CUDA error while loading fatbin [Guppy]

Hi,

I am new to this platform so any help would be appreciated. I am working on a Xavier AGX with Jetpack 4.4. CUDA 10.2 seems to be installed properly (DeviceQuery shows no issues).

I am having an issue to launch a basecalling software called Guppy built by Oxford Nanopore through the GPU. It is working fine when run through CPU, but obviously way too slow for our needs.

The error I get when I try to direct Guppy to the GPU is the following:
[guppy/info] CUDA device 0 (compute 7.2) initialised, memory limit 33469227008B (31323033600B free)

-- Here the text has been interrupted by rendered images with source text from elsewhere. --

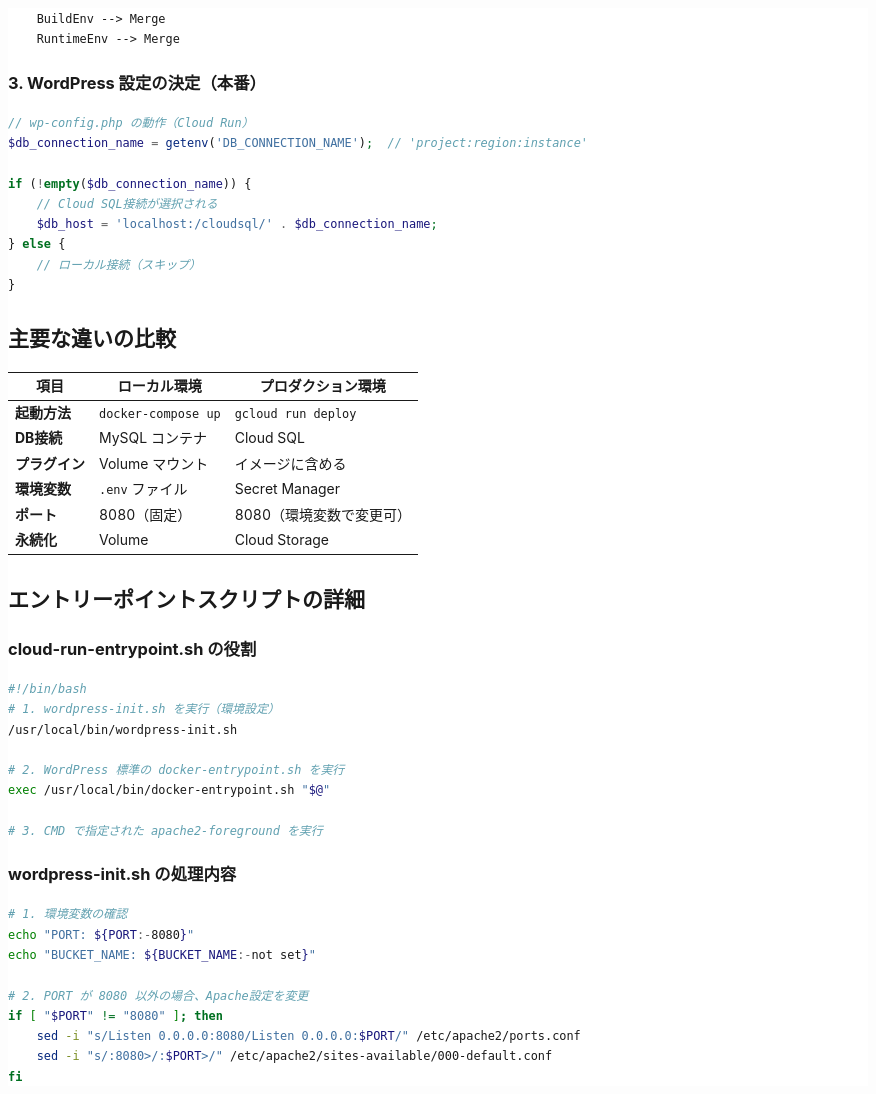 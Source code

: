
 ```mermaid
    BuildEnv --> Merge
    RuntimeEnv --> Merge
```

### 3. WordPress 設定の決定（本番）

```php
// wp-config.php の動作（Cloud Run）
$db_connection_name = getenv('DB_CONNECTION_NAME');  // 'project:region:instance'

if (!empty($db_connection_name)) {
    // Cloud SQL接続が選択される
    $db_host = 'localhost:/cloudsql/' . $db_connection_name;
} else {
    // ローカル接続（スキップ）
}
```

## 主要な違いの比較

| 項目 | ローカル環境 | プロダクション環境 |
|------|------------|----------------|
| **起動方法** | `docker-compose up` | `gcloud run deploy` |
| **DB接続** | MySQL コンテナ | Cloud SQL |
| **プラグイン** | Volume マウント | イメージに含める |
| **環境変数** | `.env` ファイル | Secret Manager |
| **ポート** | 8080（固定） | 8080（環境変数で変更可） |
| **永続化** | Volume | Cloud Storage |

## エントリーポイントスクリプトの詳細

### cloud-run-entrypoint.sh の役割

```bash
#!/bin/bash
# 1. wordpress-init.sh を実行（環境設定）
/usr/local/bin/wordpress-init.sh

# 2. WordPress 標準の docker-entrypoint.sh を実行
exec /usr/local/bin/docker-entrypoint.sh "$@"

# 3. CMD で指定された apache2-foreground を実行
```

### wordpress-init.sh の処理内容

```bash
# 1. 環境変数の確認
echo "PORT: ${PORT:-8080}"
echo "BUCKET_NAME: ${BUCKET_NAME:-not set}"

# 2. PORT が 8080 以外の場合、Apache設定を変更
if [ "$PORT" != "8080" ]; then
    sed -i "s/Listen 0.0.0.0:8080/Listen 0.0.0.0:$PORT/" /etc/apache2/ports.conf
    sed -i "s/:8080>/:$PORT>/" /etc/apache2/sites-available/000-default.conf
fi
```
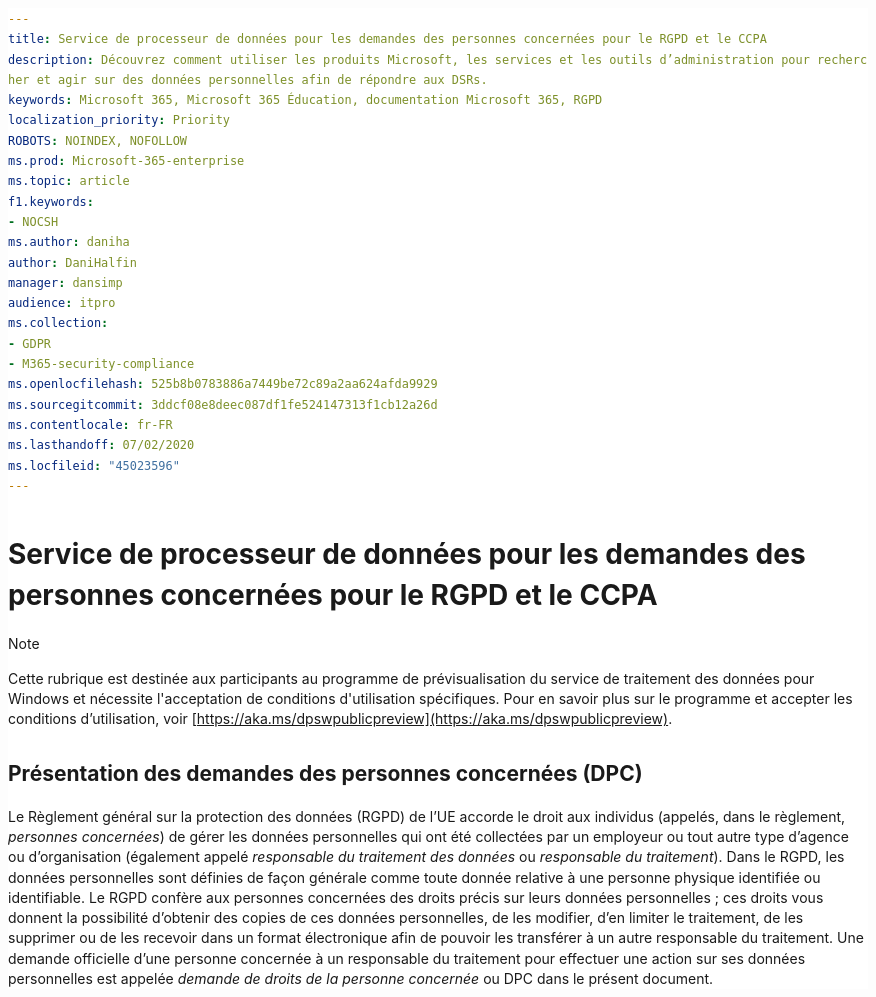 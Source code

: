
 ```yaml
---
title: Service de processeur de données pour les demandes des personnes concernées pour le RGPD et le CCPA
description: Découvrez comment utiliser les produits Microsoft, les services et les outils d’administration pour rechercher et agir sur des données personnelles afin de répondre aux DSRs.
keywords: Microsoft 365, Microsoft 365 Éducation, documentation Microsoft 365, RGPD
localization_priority: Priority
ROBOTS: NOINDEX, NOFOLLOW
ms.prod: Microsoft-365-enterprise
ms.topic: article
f1.keywords:
- NOCSH
ms.author: daniha
author: DaniHalfin
manager: dansimp
audience: itpro
ms.collection:
- GDPR
- M365-security-compliance
ms.openlocfilehash: 525b8b0783886a7449be72c89a2aa624afda9929
ms.sourcegitcommit: 3ddcf08e8deec087df1fe524147313f1cb12a26d
ms.contentlocale: fr-FR
ms.lasthandoff: 07/02/2020
ms.locfileid: "45023596"
---
```

# <a name="data-processor-service-for-windows-data-subject-requests-for-the-gdpr-and-ccpa"></a>Service de processeur de données pour les demandes des personnes concernées pour le RGPD et le CCPA 

>[!NOTE]
>Cette rubrique est destinée aux participants au programme de prévisualisation du service de traitement des données pour Windows et nécessite l'acceptation de conditions d'utilisation spécifiques. Pour en savoir plus sur le programme et accepter les conditions d’utilisation, voir [https://aka.ms/dpswpublicpreview](https://aka.ms/dpswpublicpreview).

## <a name="introduction-to-data-subject-requests-dsrs"></a>Présentation des demandes des personnes concernées (DPC) 
Le Règlement général sur la protection des données (RGPD) de l’UE accorde le droit aux individus (appelés, dans le règlement, _personnes concernées_) de gérer les données personnelles qui ont été collectées par un employeur ou tout autre type d’agence ou d’organisation (également appelé _responsable du traitement des données_ ou _responsable du traitement_). Dans le RGPD, les données personnelles sont définies de façon générale comme toute donnée relative à une personne physique identifiée ou identifiable. Le RGPD confère aux personnes concernées des droits précis sur leurs données personnelles ; ces droits vous donnent la possibilité d’obtenir des copies de ces données personnelles, de les modifier, d’en limiter le traitement, de les supprimer ou de les recevoir dans un format électronique afin de pouvoir les transférer à un autre responsable du traitement. Une demande officielle d’une personne concernée à un responsable du traitement pour effectuer une action sur ses données personnelles est appelée _demande de droits de la personne concernée_ ou DPC dans le présent document. 
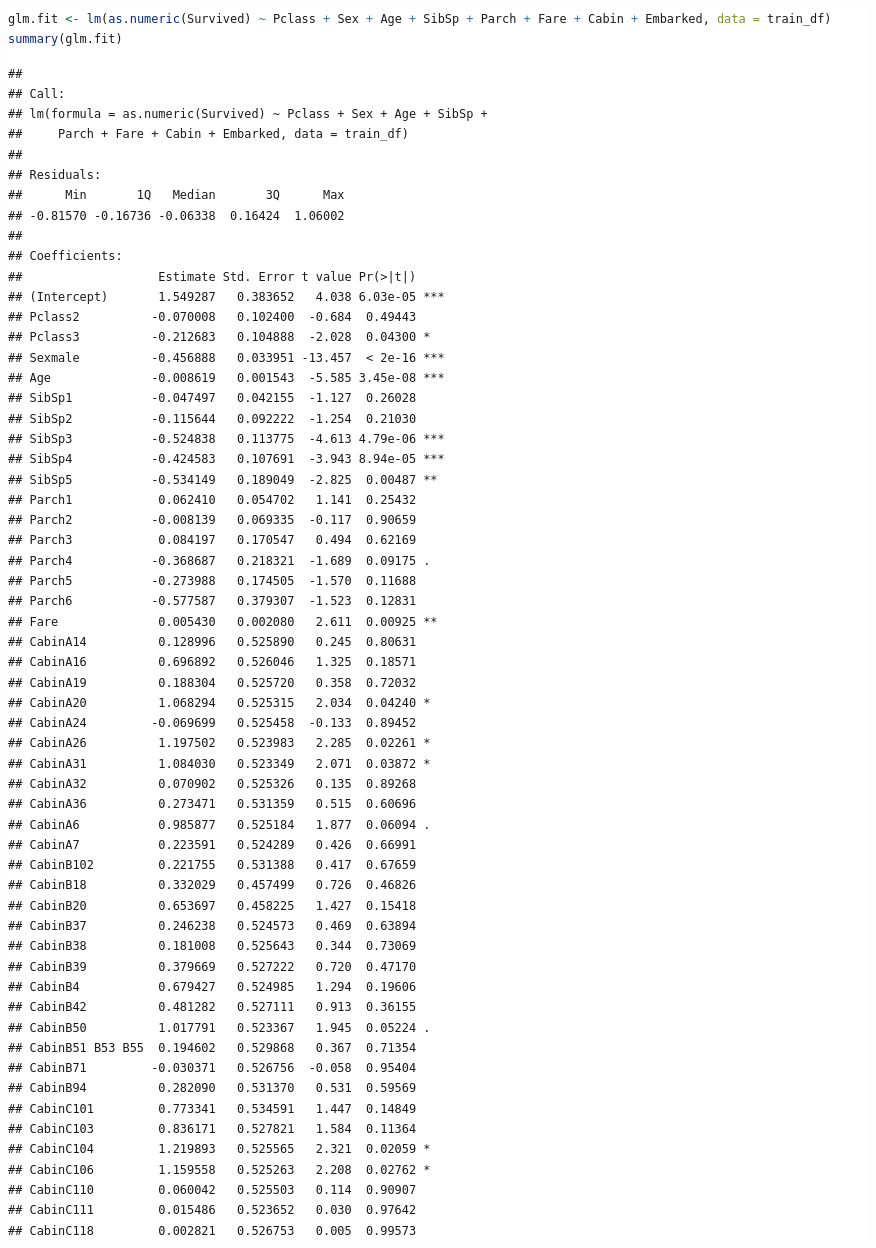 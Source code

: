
 ```r
glm.fit <- lm(as.numeric(Survived) ~ Pclass + Sex + Age + SibSp + Parch + Fare + Cabin + Embarked, data = train_df)
summary(glm.fit)
```

```
## 
## Call:
## lm(formula = as.numeric(Survived) ~ Pclass + Sex + Age + SibSp + 
##     Parch + Fare + Cabin + Embarked, data = train_df)
## 
## Residuals:
##      Min       1Q   Median       3Q      Max 
## -0.81570 -0.16736 -0.06338  0.16424  1.06002 
## 
## Coefficients:
##                   Estimate Std. Error t value Pr(>|t|)    
## (Intercept)       1.549287   0.383652   4.038 6.03e-05 ***
## Pclass2          -0.070008   0.102400  -0.684  0.49443    
## Pclass3          -0.212683   0.104888  -2.028  0.04300 *  
## Sexmale          -0.456888   0.033951 -13.457  < 2e-16 ***
## Age              -0.008619   0.001543  -5.585 3.45e-08 ***
## SibSp1           -0.047497   0.042155  -1.127  0.26028    
## SibSp2           -0.115644   0.092222  -1.254  0.21030    
## SibSp3           -0.524838   0.113775  -4.613 4.79e-06 ***
## SibSp4           -0.424583   0.107691  -3.943 8.94e-05 ***
## SibSp5           -0.534149   0.189049  -2.825  0.00487 ** 
## Parch1            0.062410   0.054702   1.141  0.25432    
## Parch2           -0.008139   0.069335  -0.117  0.90659    
## Parch3            0.084197   0.170547   0.494  0.62169    
## Parch4           -0.368687   0.218321  -1.689  0.09175 .  
## Parch5           -0.273988   0.174505  -1.570  0.11688    
## Parch6           -0.577587   0.379307  -1.523  0.12831    
## Fare              0.005430   0.002080   2.611  0.00925 ** 
## CabinA14          0.128996   0.525890   0.245  0.80631    
## CabinA16          0.696892   0.526046   1.325  0.18571    
## CabinA19          0.188304   0.525720   0.358  0.72032    
## CabinA20          1.068294   0.525315   2.034  0.04240 *  
## CabinA24         -0.069699   0.525458  -0.133  0.89452    
## CabinA26          1.197502   0.523983   2.285  0.02261 *  
## CabinA31          1.084030   0.523349   2.071  0.03872 *  
## CabinA32          0.070902   0.525326   0.135  0.89268    
## CabinA36          0.273471   0.531359   0.515  0.60696    
## CabinA6           0.985877   0.525184   1.877  0.06094 .  
## CabinA7           0.223591   0.524289   0.426  0.66991    
## CabinB102         0.221755   0.531388   0.417  0.67659    
## CabinB18          0.332029   0.457499   0.726  0.46826    
## CabinB20          0.653697   0.458225   1.427  0.15418    
## CabinB37          0.246238   0.524573   0.469  0.63894    
## CabinB38          0.181008   0.525643   0.344  0.73069    
## CabinB39          0.379669   0.527222   0.720  0.47170    
## CabinB4           0.679427   0.524985   1.294  0.19606    
## CabinB42          0.481282   0.527111   0.913  0.36155    
## CabinB50          1.017791   0.523367   1.945  0.05224 .  
## CabinB51 B53 B55  0.194602   0.529868   0.367  0.71354    
## CabinB71         -0.030371   0.526756  -0.058  0.95404    
## CabinB94          0.282090   0.531370   0.531  0.59569    
## CabinC101         0.773341   0.534591   1.447  0.14849    
## CabinC103         0.836171   0.527821   1.584  0.11364    
## CabinC104         1.219893   0.525565   2.321  0.02059 *  
## CabinC106         1.159558   0.525263   2.208  0.02762 *  
## CabinC110         0.060042   0.525503   0.114  0.90907    
## CabinC111         0.015486   0.523652   0.030  0.97642    
## CabinC118         0.002821   0.526753   0.005  0.99573    
```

[guppy/error] Loading fatbin file shared.fatbin failed with: CUDA error at /builds/ofan/ont_core_cpp/ont_core/common/cuda_common.cpp:48: CUDA_ERROR_NO_BINARY_FOR_GPU

[guppy/warning] Common::CUDAModule::Load: Failed to load shared(shared) from fatbin

[guppy/error] main: Could not open CUDA kernel file: shared.cu
[guppy/warning] main: An error occurred in the basecaller. Aborting.

The Guppy CUDA kernels are compiled for compute version 6 and higher. I understand that the Xavier is built on 4.9 kernel version. So I am guessing it is kernel issue.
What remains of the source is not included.